◆ Directions: Exactly reproduce each of the entries shown below.

◆ Excerpted data:
▽

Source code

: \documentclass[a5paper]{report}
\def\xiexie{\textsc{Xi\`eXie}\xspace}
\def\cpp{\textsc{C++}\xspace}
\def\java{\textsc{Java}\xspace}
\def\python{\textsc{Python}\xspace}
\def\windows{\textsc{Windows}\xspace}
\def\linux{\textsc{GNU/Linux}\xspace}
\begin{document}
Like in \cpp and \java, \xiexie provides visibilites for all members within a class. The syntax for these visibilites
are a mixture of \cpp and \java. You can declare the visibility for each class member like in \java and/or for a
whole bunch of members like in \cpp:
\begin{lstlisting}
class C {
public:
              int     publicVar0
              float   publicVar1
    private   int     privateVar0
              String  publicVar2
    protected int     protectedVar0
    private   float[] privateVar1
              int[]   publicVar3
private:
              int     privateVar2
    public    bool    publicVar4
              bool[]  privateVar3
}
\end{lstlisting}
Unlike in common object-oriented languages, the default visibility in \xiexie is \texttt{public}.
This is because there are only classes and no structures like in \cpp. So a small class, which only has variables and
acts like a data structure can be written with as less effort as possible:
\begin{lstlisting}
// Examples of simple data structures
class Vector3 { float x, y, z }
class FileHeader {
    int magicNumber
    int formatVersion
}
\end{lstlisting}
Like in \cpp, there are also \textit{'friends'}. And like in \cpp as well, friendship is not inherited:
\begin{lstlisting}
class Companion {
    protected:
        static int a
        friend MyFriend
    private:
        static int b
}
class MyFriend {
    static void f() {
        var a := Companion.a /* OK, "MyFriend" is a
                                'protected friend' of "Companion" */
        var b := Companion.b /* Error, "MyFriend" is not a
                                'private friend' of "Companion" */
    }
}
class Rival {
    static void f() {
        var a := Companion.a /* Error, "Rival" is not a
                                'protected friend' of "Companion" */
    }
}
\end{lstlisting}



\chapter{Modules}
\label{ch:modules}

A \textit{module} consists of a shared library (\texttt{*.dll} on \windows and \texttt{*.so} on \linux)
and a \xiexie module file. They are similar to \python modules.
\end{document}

△

◆ Solved exercise:
Source code

: \documentclass[a5paper]{report}
\def\xiexie{\textsc{Xi\`eXie}\xspace}
\def\cpp{\textsc{C++}\xspace}
\def\java{\textsc{Java}\xspace}
\def\python{\textsc{Python}\xspace}
\def\windows{\textsc{Windows}\xspace}
\def\linux{\textsc{GNU/Linux}\xspace}
\begin{document}
Like in \cpp and \java, \xiexie provides visibilites for all members within a class. The syntax for these visibilites
are a mixture of \cpp and \java. You can declare the visibility for each class member like in \java and/or for a
whole bunch of members like in \cpp:
\begin{lstlisting}
class C {
public:
              int     publicVar0
              float   publicVar1
    private   int     privateVar0
              String  publicVar2
    protected int     protectedVar0
    private   float[] privateVar1
              int[]   publicVar3
private:
              int     privateVar2
    public    bool    publicVar4
              bool[]  privateVar3
}
\end{lstlisting}
Unlike in common object-oriented languages, the default visibility in \xiexie is \texttt{public}.
This is because there are only classes and no structures like in \cpp. So a small class, which only has variables and
acts like a data structure can be written with as less effort as possible:
\begin{lstlisting}
// Examples of simple data structures
class Vector3 { float x, y, z }
class FileHeader {
    int magicNumber
    int formatVersion
}
\end{lstlisting}
Like in \cpp, there are also \textit{'friends'}. And like in \cpp as well, friendship is not inherited:
\begin{lstlisting}
class Companion {
    protected:
        static int a
        friend MyFriend
    private:
        static int b
}
class MyFriend {
    static void f() {
        var a := Companion.a /* OK, "MyFriend" is a
                                'protected friend' of "Companion" */
        var b := Companion.b /* Error, "MyFriend" is not a
                                'private friend' of "Companion" */
    }
}
class Rival {
    static void f() {
        var a := Companion.a /* Error, "Rival" is not a
                                'protected friend' of "Companion" */
    }
}
\end{lstlisting}



\chapter{Modules}
\label{ch:modules}

A \textit{module} consists of a shared library (\texttt{*.dll} on \windows and \texttt{*.so} on \linux)
and a \xiexie module file. They are similar to \python modules.
\end{document}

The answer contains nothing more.